▶ Study material:
******

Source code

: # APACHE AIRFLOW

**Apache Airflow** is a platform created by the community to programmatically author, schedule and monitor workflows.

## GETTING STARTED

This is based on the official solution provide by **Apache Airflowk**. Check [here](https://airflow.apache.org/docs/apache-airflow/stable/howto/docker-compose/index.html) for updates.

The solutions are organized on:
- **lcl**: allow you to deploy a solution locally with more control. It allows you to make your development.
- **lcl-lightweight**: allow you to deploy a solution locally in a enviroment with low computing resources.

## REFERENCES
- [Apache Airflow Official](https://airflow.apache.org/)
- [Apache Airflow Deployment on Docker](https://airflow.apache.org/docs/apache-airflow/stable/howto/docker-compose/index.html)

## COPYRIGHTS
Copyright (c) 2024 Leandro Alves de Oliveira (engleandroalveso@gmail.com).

******

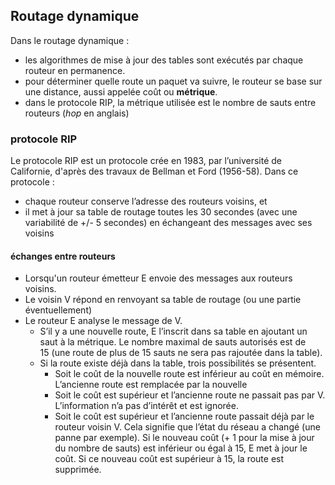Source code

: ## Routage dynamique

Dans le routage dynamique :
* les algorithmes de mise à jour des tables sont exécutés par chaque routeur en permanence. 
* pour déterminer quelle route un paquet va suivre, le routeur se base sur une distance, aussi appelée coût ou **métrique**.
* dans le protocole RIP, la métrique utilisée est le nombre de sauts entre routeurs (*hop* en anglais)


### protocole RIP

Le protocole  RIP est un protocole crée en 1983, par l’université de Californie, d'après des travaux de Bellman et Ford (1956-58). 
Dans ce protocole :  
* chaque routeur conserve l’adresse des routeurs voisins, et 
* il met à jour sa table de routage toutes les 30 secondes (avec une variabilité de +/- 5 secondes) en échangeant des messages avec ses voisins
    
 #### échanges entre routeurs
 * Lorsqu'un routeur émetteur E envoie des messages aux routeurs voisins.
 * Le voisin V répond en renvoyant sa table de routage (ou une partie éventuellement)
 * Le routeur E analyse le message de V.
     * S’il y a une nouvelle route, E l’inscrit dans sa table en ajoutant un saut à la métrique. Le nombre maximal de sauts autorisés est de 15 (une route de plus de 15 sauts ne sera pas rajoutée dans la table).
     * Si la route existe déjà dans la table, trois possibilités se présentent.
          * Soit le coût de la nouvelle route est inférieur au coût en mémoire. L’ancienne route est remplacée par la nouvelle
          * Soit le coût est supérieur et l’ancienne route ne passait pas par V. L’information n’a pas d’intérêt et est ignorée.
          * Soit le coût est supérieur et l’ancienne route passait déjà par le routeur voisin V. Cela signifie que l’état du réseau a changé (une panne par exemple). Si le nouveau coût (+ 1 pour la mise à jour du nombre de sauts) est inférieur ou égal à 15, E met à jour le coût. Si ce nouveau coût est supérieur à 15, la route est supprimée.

******

▶ Task item:
Find how many lines of the entries contain "html". Respond with the number only.

▶ Response for this exercise:
2